Context in which all calibration forward passes should occur.

  • Remove gradient calculations
  • Disable the KV cache
  • Disable train mode and enable eval mode
  • Disable hf kernels which could bypass hooks
  • Disable lm head (input and weights can still be calibrated, output will be meta)
Source code in llmcompressor/utils/helpers.py
@contextlib.contextmanager
def calibration_forward_context(model: torch.nn.Module):
    """
    Context in which all calibration forward passes should occur.

    - Remove gradient calculations
    - Disable the KV cache
    - Disable train mode and enable eval mode
    - Disable hf kernels which could bypass hooks
    - Disable lm head (input and weights can still be calibrated, output will be meta)
    """
    with contextlib.ExitStack() as stack:
        stack.enter_context(torch.no_grad())
        stack.enter_context(disable_cache(model))
        stack.enter_context(eval_context(model))
        stack.enter_context(disable_hf_kernels(model))
        stack.enter_context(disable_lm_head(model))
        yield

disable_cache

disable_cache(module: Module)

Temporarily disable the key-value cache for transformer models. Used to prevent excess memory use in one-shot cases where the model only performs the prefill phase and not the generation phase.

Example:

model = AutoModel.from_pretrained("TinyLlama/TinyLlama-1.1B-Chat-v1.0") input = torch.randint(0, 32, size=(1, 32)) with disable_cache(model): ... output = model(input)

Source code in llmcompressor/utils/helpers.py
@contextlib.contextmanager
def disable_cache(module: torch.nn.Module):
    """
    Temporarily disable the key-value cache for transformer models.
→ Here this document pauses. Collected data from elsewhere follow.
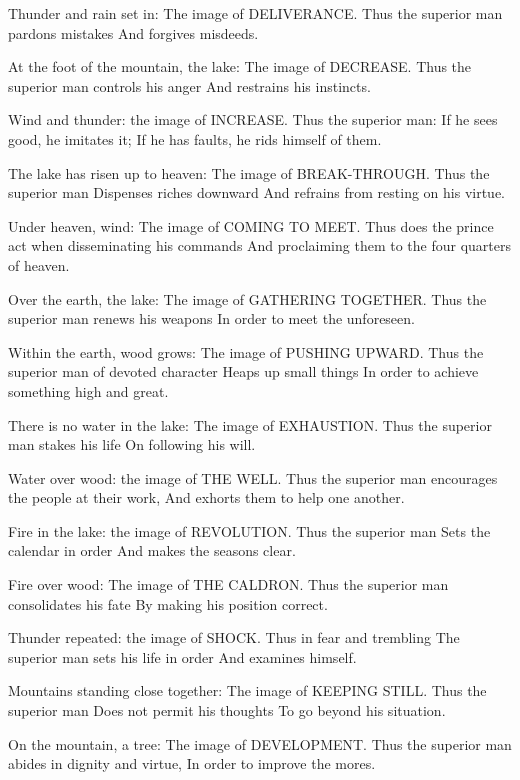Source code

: {Thunder and rain set in:
 The image of DELIVERANCE.
 Thus the superior man pardons mistakes
 And forgives misdeeds.}

{At the foot of the mountain, the lake:
 The image of DECREASE.
 Thus the superior man controls his anger
 And restrains his instincts.}

{Wind and thunder: the image of
 INCREASE.
 Thus the superior man:
 If he sees good, he imitates it;
 If he has faults, he rids himself of them.}

{The lake has risen up to heaven:
 The image of BREAK-THROUGH.
 Thus the superior man
 Dispenses riches downward
 And refrains from resting on his virtue.}

{Under heaven, wind:
 The image of COMING TO MEET.
 Thus does the prince act when disseminating his commands
 And proclaiming them to the four quarters of heaven.}

{Over the earth, the lake:
 The image of GATHERING TOGETHER.
 Thus the superior man renews his weapons
 In order to meet the unforeseen.}

{Within the earth, wood grows:
 The image of PUSHING UPWARD.
 Thus the superior man of devoted character
 Heaps up small things
 In order to achieve something high and great.}

{There is no water in the lake:
 The image of EXHAUSTION.
 Thus the superior man stakes his life
 On following his will.}

{Water over wood: the image of THE WELL.
 Thus the superior man encourages the people at their work,
 And exhorts them to help one another.}

{Fire in the lake: the image of
 REVOLUTION.
 Thus the superior man
 Sets the calendar in order
 And makes the seasons clear.}

{Fire over wood:
 The image of THE CALDRON.
 Thus the superior man consolidates his fate
 By making his position correct.}

{Thunder repeated: the image of SHOCK.
 Thus in fear and trembling
 The superior man sets his life in order
 And examines himself.}

{Mountains standing close together:
 The image of KEEPING STILL.
 Thus the superior man
 Does not permit his thoughts
 To go beyond his situation.}

{On the mountain, a tree:
 The image of DEVELOPMENT.
 Thus the superior man abides in dignity and virtue,
 In order to improve the mores.}

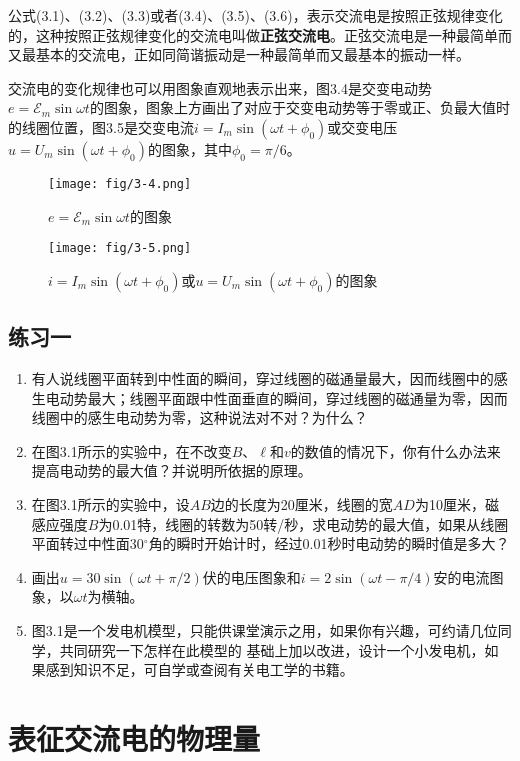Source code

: 公式(3.1)、(3.2)、(3.3)或者(3.4)、(3.5)、(3.6)，表示交流电是按照正弦规律变化的，这种按照正弦规律变化的交流电叫做\textbf{正弦交流电}。正弦交流电是一种最简单而又最基本的交流电，正如同简谐振动是一种最简单而又最基本的振动一样。
	
	
交流电的变化规律也可以用图象直观地表示出来，图3.4是交变电动势$e=\mathcal{E}_m \sin \omega t$的图象，图象上方画出了对应于交变电动势等于零或正、负最大值时的线圈位置，图3.5是交变电流$i=I_m\sin(\omega t+\phi_0)$或交变电压 $u=U_m\sin(\omega t+\phi_0)$的图象，其中$\phi_0=\pi/6$。
\begin{figure}[htp]\centering
\texttt{[image: fig/3-4.png]}
\caption{$e=\mathcal{E}_m \sin \omega t$的图象}
\end{figure}
\begin{figure}[htp]\centering
\texttt{[image: fig/3-5.png]}
\caption{$i=I_m\sin(\omega t+\phi_0)$或$u=U_m\sin(\omega t+\phi_0)$的图象}
\end{figure}



\subsection*{练习一}
\begin{enumerate}
    \item 有人说线圈平面转到中性面的瞬间，穿过线圈的磁通量最大，因而线圈中的感生电动势最大；线圈平面跟中性面垂直的瞬间，穿过线圈的磁通量为零，因而线圈中的感生电动势为零，这种说法对不对？为什么？
    \item 在图3.1所示的实验中，在不改变$B$、$\ell$和$v$的数值的情况下，你有什么办法来提高电动势的最大值？并说明所依据的原理。
    \item 在图3.1所示的实验中，设$AB$边的长度为20厘米，线圈的宽$AD$为10厘米，磁感应强度$B$为0.01特，线圈的转数为50转/秒，求电动势的最大值，如果从线圈平面转过中性面30$^\circ$角的瞬时开始计时，经过0.01秒时电动势的瞬时值是多大？
    \item 画出$u=30\sin(\omega t+\pi/2)$伏的电压图象和$i=2\sin(\omega t-\pi/4)$安的电流图象，以$\omega t$为横轴。
    \item 图3.1是一个发电机模型，只能供课堂演示之用，如果你有兴趣，可约请几位同学，共同研究一下怎样在此模型的	
	基础上加以改进，设计一个小发电机，如果感到知识不足，可自学或查阅有关电工学的书籍。
\end{enumerate}


\section{表征交流电的物理量}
Used to prevent
    excess memory use in one-shot cases where the model only performs the prefill
    phase and not the generation phase.

    Example:
    >>> model = AutoModel.from_pretrained("TinyLlama/TinyLlama-1.1B-Chat-v1.0")
    >>> input = torch.randint(0, 32, size=(1, 32))
    >>> with disable_cache(model):
    ...     output = model(input)
    """

    if isinstance(module, PreTrainedModel):
        config = module.config
        config = getattr(config, "text_config", config)
        with patch_attr(config, "use_cache", False):
            yield

    else:
        yield

disable_hf_kernels

disable_hf_kernels(module: Module)

In transformers>=4.50.0, some module forward methods may be replaced by calls to hf hub kernels. This has the potential to bypass hooks added by LLM Compressor

Source code in llmcompressor/utils/helpers.py
@contextlib.contextmanager
def disable_hf_kernels(module: torch.nn.Module):
    """
    In transformers>=4.50.0, some module forward methods may be
    replaced by calls to hf hub kernels. This has the potential
    to bypass hooks added by LLM Compressor
    """
    if isinstance(module, PreTrainedModel):
        with patch_attr(module.config, "disable_custom_kernels", True):
            yield

    else:
        yield

disable_lm_head

disable_lm_head(model: Module)

Disable the lm_head of a model by moving it to the meta device. This function does not untie parameters and restores the model proper loading upon exit

Source code in llmcompressor/utils/helpers.py
@contextlib.contextmanager
def disable_lm_head(model: torch.nn.Module):
    """
    Disable the lm_head of a model by moving it to the meta device. This function
    does not untie parameters and restores the model proper loading upon exit
    """
    _, lm_head = get_embeddings(model)
    if lm_head is None:
        logger.warning(
            f"Attempted to disable lm_head of instance {model.__class__.__name__}, "
            "but was unable to to find lm_head. This may lead to unexpected OOM."
        )
        yield
        return

    elif not isinstance(lm_head, torch.nn.Linear):
        logger.warning(f"Cannot disable LM head of type {lm_head.__class__.__name__}")
        yield
        return

    else:
        dummy_weight = lm_head.weight.to("meta")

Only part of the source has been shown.